A FCC product recovery section operates at greater efficiency by recovering separate riser product streams and reactor product streams and quenching and absorbing lighter, more valuable hydrocarbon products from the reactor product stream in separate quench and absorption vessels. The quench and absorbtion vessels are intergrated with a main fractionator and gas concentration section of a typical FCC product recovery section. Heavy hydrocarbons, clarified oil and/or cycle oil absorb hydrocarbons from the reactor product stream in the quench and absorption vessels and return the absorbed products to the main fractionator while net gasoline product from the reactor product stream enter the primary absorber of the gas concentration section. This arrangement is particularly useful in increasing the product recovery capacity of an existing FCC product separation section.

Description

FIELD OF THE INVENTION
This invention relates generally to processes for the fluidized catalytic cracking (FCC) of heavy hydrocarbon streams such as vacuum gas oil and reduced crudes. This invention relates more specifically to a method for reacting hydrocarbons in an FCC reactor and separating reaction products from the catalyst used therein.
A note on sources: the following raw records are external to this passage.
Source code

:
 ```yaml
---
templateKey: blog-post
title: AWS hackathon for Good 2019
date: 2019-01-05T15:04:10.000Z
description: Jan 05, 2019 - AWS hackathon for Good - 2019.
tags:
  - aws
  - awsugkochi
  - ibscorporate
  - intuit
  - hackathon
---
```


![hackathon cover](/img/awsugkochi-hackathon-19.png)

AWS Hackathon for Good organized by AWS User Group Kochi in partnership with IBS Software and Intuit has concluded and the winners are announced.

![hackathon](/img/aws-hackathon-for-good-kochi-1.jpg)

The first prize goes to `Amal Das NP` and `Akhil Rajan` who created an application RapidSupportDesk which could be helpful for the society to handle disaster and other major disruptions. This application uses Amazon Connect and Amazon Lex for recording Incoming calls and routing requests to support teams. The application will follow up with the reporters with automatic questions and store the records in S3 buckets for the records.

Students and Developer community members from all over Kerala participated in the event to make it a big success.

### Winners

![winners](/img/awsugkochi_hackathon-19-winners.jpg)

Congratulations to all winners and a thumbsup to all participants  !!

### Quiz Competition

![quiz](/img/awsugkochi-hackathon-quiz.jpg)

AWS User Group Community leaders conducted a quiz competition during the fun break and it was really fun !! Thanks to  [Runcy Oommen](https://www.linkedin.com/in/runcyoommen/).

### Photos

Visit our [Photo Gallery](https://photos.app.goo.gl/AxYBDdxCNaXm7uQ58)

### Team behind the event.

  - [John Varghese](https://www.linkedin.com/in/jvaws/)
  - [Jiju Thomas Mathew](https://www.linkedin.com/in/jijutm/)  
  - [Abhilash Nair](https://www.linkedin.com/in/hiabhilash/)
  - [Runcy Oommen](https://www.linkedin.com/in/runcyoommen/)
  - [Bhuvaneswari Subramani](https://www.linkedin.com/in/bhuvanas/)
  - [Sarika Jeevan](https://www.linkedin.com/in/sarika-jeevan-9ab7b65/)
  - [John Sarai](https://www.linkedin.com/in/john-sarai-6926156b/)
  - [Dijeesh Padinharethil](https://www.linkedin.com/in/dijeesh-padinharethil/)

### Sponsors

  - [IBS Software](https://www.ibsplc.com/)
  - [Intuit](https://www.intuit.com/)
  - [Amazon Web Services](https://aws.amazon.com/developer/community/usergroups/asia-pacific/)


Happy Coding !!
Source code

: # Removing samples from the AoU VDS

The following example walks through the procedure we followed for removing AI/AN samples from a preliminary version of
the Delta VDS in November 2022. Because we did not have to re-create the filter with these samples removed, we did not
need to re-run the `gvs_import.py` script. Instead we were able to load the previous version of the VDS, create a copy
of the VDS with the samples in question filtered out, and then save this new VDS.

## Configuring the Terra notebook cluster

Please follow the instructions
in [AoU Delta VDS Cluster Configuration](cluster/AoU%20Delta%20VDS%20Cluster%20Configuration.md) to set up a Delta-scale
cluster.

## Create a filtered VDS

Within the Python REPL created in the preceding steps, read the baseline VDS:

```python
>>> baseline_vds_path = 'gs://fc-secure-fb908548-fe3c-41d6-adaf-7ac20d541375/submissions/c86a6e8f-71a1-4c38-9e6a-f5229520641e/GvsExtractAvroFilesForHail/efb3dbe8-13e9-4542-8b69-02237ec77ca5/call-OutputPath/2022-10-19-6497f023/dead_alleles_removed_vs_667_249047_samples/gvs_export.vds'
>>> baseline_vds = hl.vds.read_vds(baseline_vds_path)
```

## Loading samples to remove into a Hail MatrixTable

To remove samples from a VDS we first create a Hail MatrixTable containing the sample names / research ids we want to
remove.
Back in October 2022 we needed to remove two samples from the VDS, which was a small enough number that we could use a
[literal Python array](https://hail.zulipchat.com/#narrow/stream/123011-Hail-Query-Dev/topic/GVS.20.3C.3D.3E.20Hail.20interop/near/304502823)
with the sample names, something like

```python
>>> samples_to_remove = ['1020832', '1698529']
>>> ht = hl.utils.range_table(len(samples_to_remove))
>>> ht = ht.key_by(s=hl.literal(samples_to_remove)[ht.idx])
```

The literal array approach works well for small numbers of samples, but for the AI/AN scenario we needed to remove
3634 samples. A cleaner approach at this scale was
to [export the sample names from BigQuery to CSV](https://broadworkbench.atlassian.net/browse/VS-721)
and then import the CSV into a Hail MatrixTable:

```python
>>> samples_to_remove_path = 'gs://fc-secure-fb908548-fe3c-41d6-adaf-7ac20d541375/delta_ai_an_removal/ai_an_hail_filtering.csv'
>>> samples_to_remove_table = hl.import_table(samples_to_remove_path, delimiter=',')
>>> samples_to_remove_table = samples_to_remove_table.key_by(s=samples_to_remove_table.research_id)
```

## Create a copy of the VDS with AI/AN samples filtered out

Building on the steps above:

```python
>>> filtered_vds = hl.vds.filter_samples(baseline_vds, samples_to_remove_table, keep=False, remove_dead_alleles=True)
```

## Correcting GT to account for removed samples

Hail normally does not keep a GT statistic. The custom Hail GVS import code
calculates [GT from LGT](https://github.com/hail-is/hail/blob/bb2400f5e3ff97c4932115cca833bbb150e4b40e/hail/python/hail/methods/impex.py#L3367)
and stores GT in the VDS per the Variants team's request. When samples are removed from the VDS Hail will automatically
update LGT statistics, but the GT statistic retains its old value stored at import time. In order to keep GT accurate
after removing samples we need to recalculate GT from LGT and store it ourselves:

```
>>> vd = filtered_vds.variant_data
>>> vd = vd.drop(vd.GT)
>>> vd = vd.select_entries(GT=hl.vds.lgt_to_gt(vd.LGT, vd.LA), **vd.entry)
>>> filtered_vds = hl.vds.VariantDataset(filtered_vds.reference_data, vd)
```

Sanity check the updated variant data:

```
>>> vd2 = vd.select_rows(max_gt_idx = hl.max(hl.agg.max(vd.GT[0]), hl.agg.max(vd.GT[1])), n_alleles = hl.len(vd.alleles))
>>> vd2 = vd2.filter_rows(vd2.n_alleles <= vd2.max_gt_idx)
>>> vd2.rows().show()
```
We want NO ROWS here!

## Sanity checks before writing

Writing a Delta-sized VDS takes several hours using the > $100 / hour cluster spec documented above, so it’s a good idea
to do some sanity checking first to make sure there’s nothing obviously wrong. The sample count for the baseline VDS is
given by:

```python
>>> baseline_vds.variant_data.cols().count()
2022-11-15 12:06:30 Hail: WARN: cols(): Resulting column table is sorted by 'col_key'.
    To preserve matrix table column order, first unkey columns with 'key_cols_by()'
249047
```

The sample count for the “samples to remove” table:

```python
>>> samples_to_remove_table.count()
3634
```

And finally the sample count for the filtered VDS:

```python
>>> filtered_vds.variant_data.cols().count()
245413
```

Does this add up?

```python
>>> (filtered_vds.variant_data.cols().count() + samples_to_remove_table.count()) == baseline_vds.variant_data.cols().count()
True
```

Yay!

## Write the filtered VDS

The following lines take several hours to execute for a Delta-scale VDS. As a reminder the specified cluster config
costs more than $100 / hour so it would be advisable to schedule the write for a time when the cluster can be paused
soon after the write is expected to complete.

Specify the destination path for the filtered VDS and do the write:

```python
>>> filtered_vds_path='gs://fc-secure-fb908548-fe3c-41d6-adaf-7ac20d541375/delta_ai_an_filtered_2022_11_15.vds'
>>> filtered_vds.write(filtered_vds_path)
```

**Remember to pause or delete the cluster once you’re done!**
BACKGROUND OF THE INVENTION
The fluidized catalytic cracking of hydrocarbons is the main stay process for the production of gasoline and light hydrocarbon products from heavy hydrocarbon charge stocks such as vacuum gas oils or residual feeds. Large hydrocarbon molecules, associated with the heavy hydrocarbon feed, are cracked to break the large hydrocarbon chains thereby producing lighter hydrocarbons. These lighter hydrocarbons are recovered as product and can be used directly or further processed to raise the octane barrel yield relative to the heavy hydrocarbon feed.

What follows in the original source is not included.